(THE INPUT)
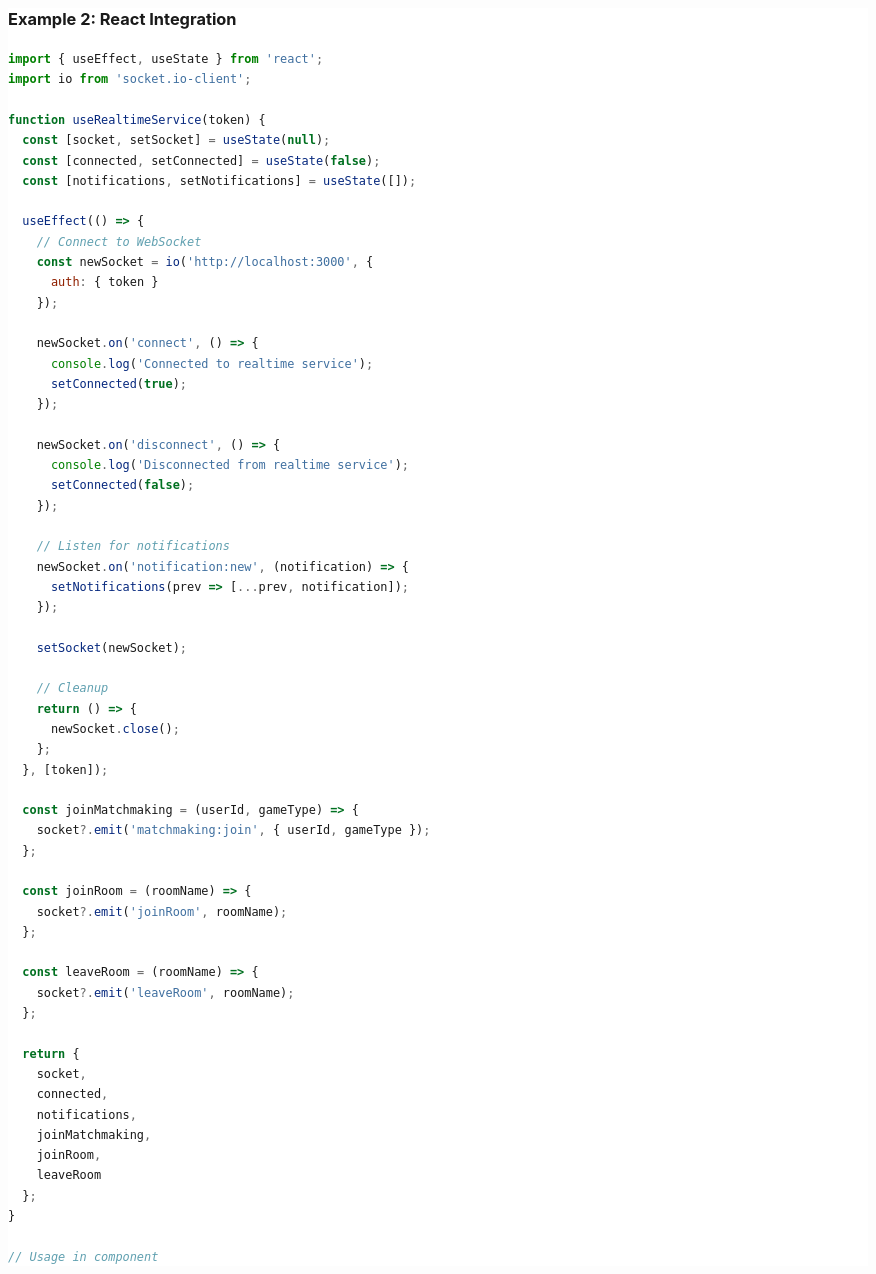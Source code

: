 
### Example 2: React Integration

```javascript
import { useEffect, useState } from 'react';
import io from 'socket.io-client';

function useRealtimeService(token) {
  const [socket, setSocket] = useState(null);
  const [connected, setConnected] = useState(false);
  const [notifications, setNotifications] = useState([]);

  useEffect(() => {
    // Connect to WebSocket
    const newSocket = io('http://localhost:3000', {
      auth: { token }
    });

    newSocket.on('connect', () => {
      console.log('Connected to realtime service');
      setConnected(true);
    });

    newSocket.on('disconnect', () => {
      console.log('Disconnected from realtime service');
      setConnected(false);
    });

    // Listen for notifications
    newSocket.on('notification:new', (notification) => {
      setNotifications(prev => [...prev, notification]);
    });

    setSocket(newSocket);

    // Cleanup
    return () => {
      newSocket.close();
    };
  }, [token]);

  const joinMatchmaking = (userId, gameType) => {
    socket?.emit('matchmaking:join', { userId, gameType });
  };

  const joinRoom = (roomName) => {
    socket?.emit('joinRoom', roomName);
  };

  const leaveRoom = (roomName) => {
    socket?.emit('leaveRoom', roomName);
  };

  return {
    socket,
    connected,
    notifications,
    joinMatchmaking,
    joinRoom,
    leaveRoom
  };
}

// Usage in component
```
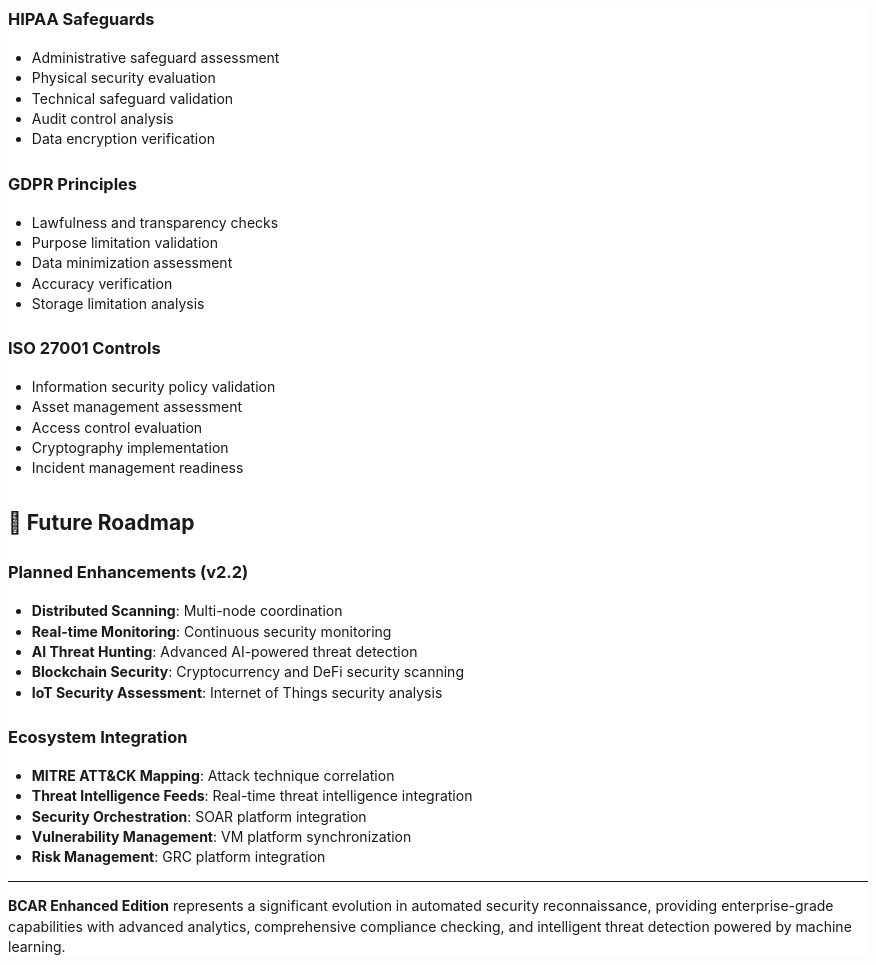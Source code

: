 ### HIPAA Safeguards
- Administrative safeguard assessment
- Physical security evaluation
- Technical safeguard validation
- Audit control analysis
- Data encryption verification

### GDPR Principles
- Lawfulness and transparency checks
- Purpose limitation validation
- Data minimization assessment
- Accuracy verification
- Storage limitation analysis

### ISO 27001 Controls
- Information security policy validation
- Asset management assessment
- Access control evaluation
- Cryptography implementation
- Incident management readiness

## 🚀 Future Roadmap

### Planned Enhancements (v2.2)
- **Distributed Scanning**: Multi-node coordination
- **Real-time Monitoring**: Continuous security monitoring
- **AI Threat Hunting**: Advanced AI-powered threat detection
- **Blockchain Security**: Cryptocurrency and DeFi security scanning
- **IoT Security Assessment**: Internet of Things security analysis

### Ecosystem Integration
- **MITRE ATT&CK Mapping**: Attack technique correlation
- **Threat Intelligence Feeds**: Real-time threat intelligence integration
- **Security Orchestration**: SOAR platform integration
- **Vulnerability Management**: VM platform synchronization
- **Risk Management**: GRC platform integration

---

**BCAR Enhanced Edition** represents a significant evolution in automated security reconnaissance, providing enterprise-grade capabilities with advanced analytics, comprehensive compliance checking, and intelligent threat detection powered by machine learning.
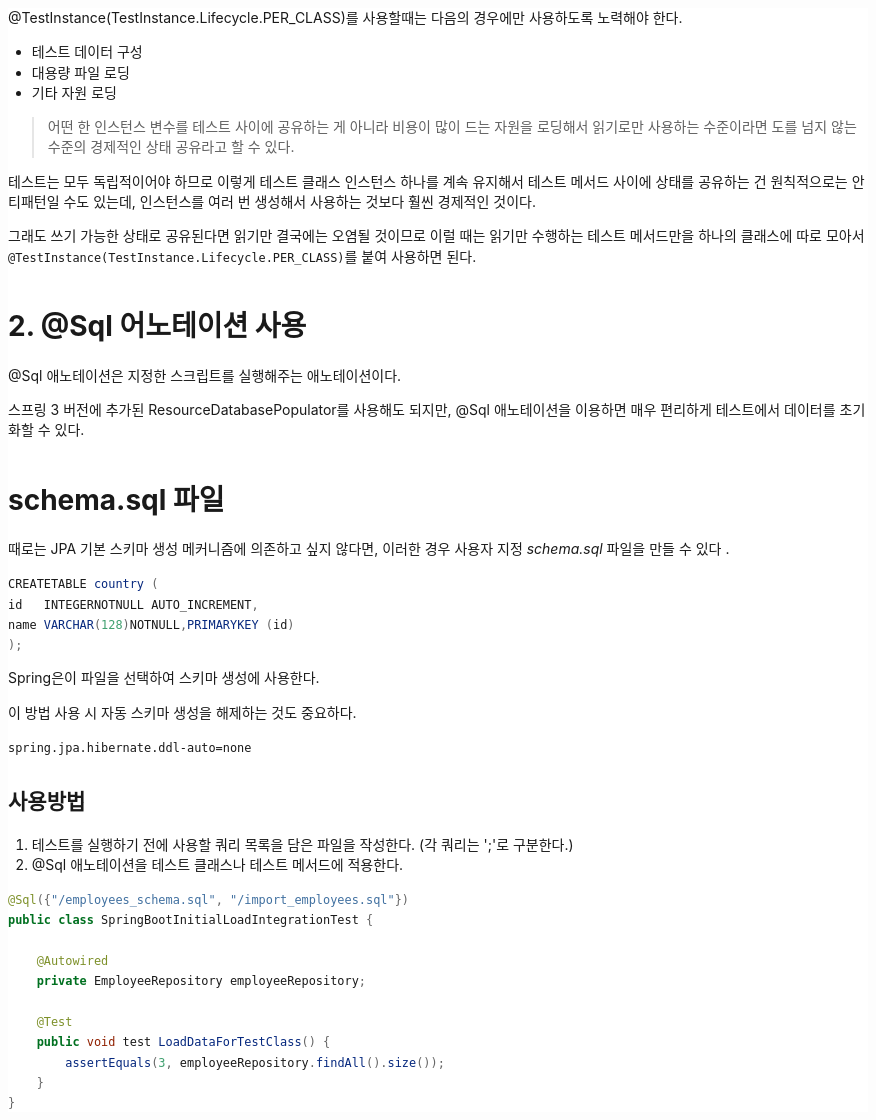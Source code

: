 

@TestInstance(TestInstance.Lifecycle.PER_CLASS)를 사용할때는 다음의 경우에만 사용하도록 노력해야 한다. 

- 테스트 데이터 구성
- 대용량 파일 로딩
- 기타 자원 로딩

>  어떤 한 인스턴스 변수를 테스트 사이에 공유하는 게 아니라 비용이 많이 드는 자원을 로딩해서 읽기로만 사용하는 수준이라면 도를 넘지 않는 수준의 경제적인 상태 공유라고 할 수 있다.  

테스트는 모두 독립적이어야 하므로 이렇게 테스트 클래스 인스턴스 하나를 계속 유지해서 테스트 메서드 사이에 상태를 공유하는 건 원칙적으로는 안티패턴일 수도 있는데, 인스턴스를 여러 번 생성해서 사용하는 것보다 훨씬 경제적인 것이다.  

그래도 쓰기 가능한 상태로 공유된다면 읽기만 결국에는 오염될 것이므로 이럴 때는 읽기만 수행하는 테스트 메서드만을 하나의 클래스에 따로 모아서 `@TestInstance(TestInstance.Lifecycle.PER_CLASS)`를 붙여 사용하면 된다.



# 2. @Sql 어노테이션 사용

@Sql 애노테이션은 지정한 스크립트를 실행해주는 애노테이션이다.  

스프링 3 버전에 추가된 ResourceDatabasePopulator를 사용해도 되지만, @Sql 애노테이션을 이용하면 매우 편리하게 테스트에서 데이터를 초기화할 수 있다.



# schema.sql 파일

때로는 JPA 기본 스키마 생성 메커니즘에 의존하고 싶지 않다면, 이러한 경우 사용자 지정 *schema.sql* 파일을 만들 수 있다 .

```java
CREATETABLE country (
id   INTEGERNOTNULL AUTO_INCREMENT,
name VARCHAR(128)NOTNULL,PRIMARYKEY (id)
);
```

Spring은이 파일을 선택하여 스키마 생성에 사용한다.

이 방법 사용 시 자동 스키마 생성을 해제하는 것도 중요하다.

```properties
spring.jpa.hibernate.ddl-auto=none
```



## 사용방법

1. 테스트를 실행하기 전에 사용할 쿼리 목록을 담은 파일을 작성한다. (각 쿼리는 ';'로 구분한다.)
2. @Sql 애노테이션을 테스트 클래스나 테스트 메서드에 적용한다.

```java
@Sql({"/employees_schema.sql", "/import_employees.sql"})
public class SpringBootInitialLoadIntegrationTest {

	@Autowired
	private EmployeeRepository employeeRepository;

	@Test
	public void test LoadDataForTestClass() {
        assertEquals(3, employeeRepository.findAll().size());
    }
}
```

(ACTIVITY)
Across the listing, tally every line that includes the word "from" and supply the total alone.

(EXPECTED ANSWER)
3